I am using LASSO from glmnet-package to create predictions. Furthermore, I am using cv.glmnet-function to do 5-fold cross-validation to create Lasso.fit. This glmnet-object is then used in predict-function, with the rule of thumb s = "lambda.1se".

x <- scale(x)
x_test <- scale(x_test)

lasso.fit <- cv.glmnet(x,y, nfolds = 5, alpha=1, 
                  intercept =TRUE, standardize =TRUE, type.measure="mae")
lasso_pred <- predict(lasso.fit, x_test, s ="lambda.1se")          

However, I am getting the following warning when running this model:

Warning: 
from glmnet Fortran code (error code -79); 
Convergence for 79th lambda value not reached after maxit=100000 iterations; 
solutions for larger lambdas returned

What does this warning mean?

Moreover, should I take this warning seriously, i.e., changing something the cv.glmnet-function?

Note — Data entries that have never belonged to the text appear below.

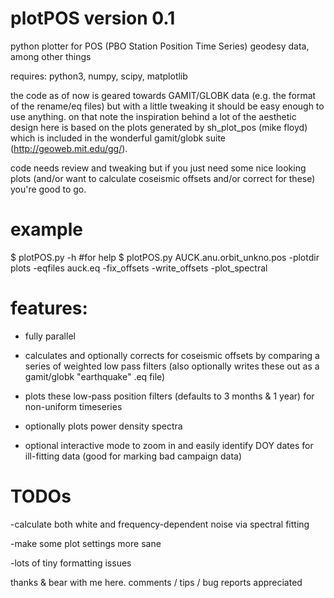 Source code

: # plotPOS version 0.1 
python plotter for POS (PBO Station Position Time Series) geodesy data, among other things

requires: python3, numpy, scipy, matplotlib

the code as of now is geared towards GAMIT/GLOBK data (e.g. the format of the rename/eq files)
but with a little tweaking it should be easy enough to use anything. on that note the inspiration behind 
a lot of the aesthetic design here is based on the plots generated by sh_plot_pos (mike floyd) which 
is included in the wonderful gamit/globk suite (http://geoweb.mit.edu/gg/).

code needs review and tweaking but if you just need some nice looking plots (and/or want to calculate coseismic
offsets and/or correct for these) you're good to go. 

# example 

$ plotPOS.py -h #for help
$ plotPOS.py AUCK.anu.orbit_unkno.pos -plotdir plots -eqfiles auck.eq -fix_offsets -write_offsets -plot_spectral

# features:

- fully parallel

- calculates and optionally corrects for coseismic offsets by comparing a series of weighted low pass filters
   (also optionally writes these out as a gamit/globk "earthquake" .eq file)

- plots these low-pass position filters (defaults to 3 months & 1 year) for non-uniform timeseries

- optionally plots power density spectra

- optional interactive mode to zoom in and easily identify DOY dates for ill-fitting data (good for marking bad campaign data) 

# TODOs

-calculate both white and frequency-dependent noise via spectral fitting 

-make some plot settings more sane

-lots of tiny formatting issues

thanks & bear with me here. comments / tips / bug reports appreciated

Or is this something that I should not be that worried when creating predictions with penalized methods?


Solution

  • By default, glmnet tries to compute the solutions for 100 lambda values. The error is saying that at the 79th lambda value, the max iteration (10^5 by default) of coordinate descent was hit. Therefore, since the solution did not meet the convergence criterion, only the solutions for the first 78 lambda values are given. You can still use cv.glmnet - it's just going to do model selection with those 78 lambdas. If you want to compute for more lambdas, simply pass another parameter maxit=... where ... is some number greater than 10^5.